Miracles (AQA A-Level Religious Studies): Revision Notes
David Hume and Maurice Wiles on Miracles
Introduction
This topic examines two contrasting philosophical approaches to miracles. David Hume (1711-76) provided the most influential critique of miracles from an empiricist perspective, whilst Maurice Wiles (1923-2005) offered a theological response that reinterprets the concept of miracles within Christian belief. Understanding both perspectives is essential for evaluating the rationality of belief in miracles.
Hume's critique of miracles
Background: David Hume
David Hume was a leading figure of the Scottish Enlightenment. His approach to miracles reflects his broader philosophical commitments:
- Empiricist: Believed all valid knowledge derives from sense experience
- Historian: Applied rigorous scrutiny to historical documents and witness testimony
- Religious critic: Regarded religious beliefs as contrary to reason and evidence
Hume's work on miracles appears in his Enquiry Concerning Human Understanding. His historical training influenced his philosophical approach, as he consistently tested the reliability of sources and weighed the probability of reported events.
Knowledge is based on experience
Hume's fundamental principle is captured in his statement:
A wise man proportions his belief to the evidence.
This empiricist approach means:
- Knowledge comes from sense experience
- The more evidence we have for an event, the higher its probability
- We should assess claims based on the weight of evidence supporting them
- This principle applies to science and should equally apply to miracle claims
Hume assumes that religion makes factual claims that can be tested against evidence.

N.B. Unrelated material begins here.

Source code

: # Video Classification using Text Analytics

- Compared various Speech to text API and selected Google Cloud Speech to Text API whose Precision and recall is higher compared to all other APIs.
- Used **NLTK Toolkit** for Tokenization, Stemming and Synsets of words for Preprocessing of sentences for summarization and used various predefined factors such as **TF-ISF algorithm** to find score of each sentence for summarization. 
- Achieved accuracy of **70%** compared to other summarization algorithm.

For him, the truth of a religion depends on whether its claims can be verified through experience.
Hume's definition and understanding of miracle
Hume defines a miracle as:
A miracle is a violation of the laws of nature; and as a firm and unalterable experience has established these laws, the proof against a miracle, from the very nature of the fact, is as entire as any argument from experience can possibly be imagined.
Key aspects of this definition:
- Violation of natural law: People only call events miracles when they contradict normal expectations. If something happens regularly, it cannot be a miracle.
- Laws based on experience: Natural laws are established through consistent, uniform experience. The more evidence we have, the more certain we become about these laws.
- Everything is probability: For Hume, knowledge is a matter of probability, not absolute certainty.
Hume's formal definition:
A miracle may be accurately defined, a transgression of a law of nature by a particular volition of the Deity, or by the interposition of some invisible agent.
This definition includes three elements:
- Transgression of natural law: The event must violate how nature normally operates. Psychological experiences, though marvellous, cannot be miraculous.
- Particular volition of the Deity: The miracle must be willed by God, who alone has power to bring about such events.
- Interposition of invisible agent: Alternatively, miracles might be performed by spiritual powers other than God (e.g. heavenly Buddhas in Buddhism).
Be careful to distinguish between volition (an act of will) and violation (a breaking of natural law). These are two different components of Hume's definition.
Hume's main inductive argument against miracles
Hume presents a logical four-step argument:
Step 1: Witness reliability and improbability
- Witness testimony must become more reliable in direct proportion to the improbability of what is claimed
- The more improbable the claim, the more reliable the witness needs to be to convince us
Step 2: Maximum improbability of miracles
- A violation of natural laws is the most improbable event possible
- This is because natural laws are based on firm and unalterable experience
- All that accumulated experience contradicts any report of a miracle
Worked Example: Walking on Water
We have overwhelming evidence that people cannot walk on water. This universal experience contradicts any claim that someone has walked on water.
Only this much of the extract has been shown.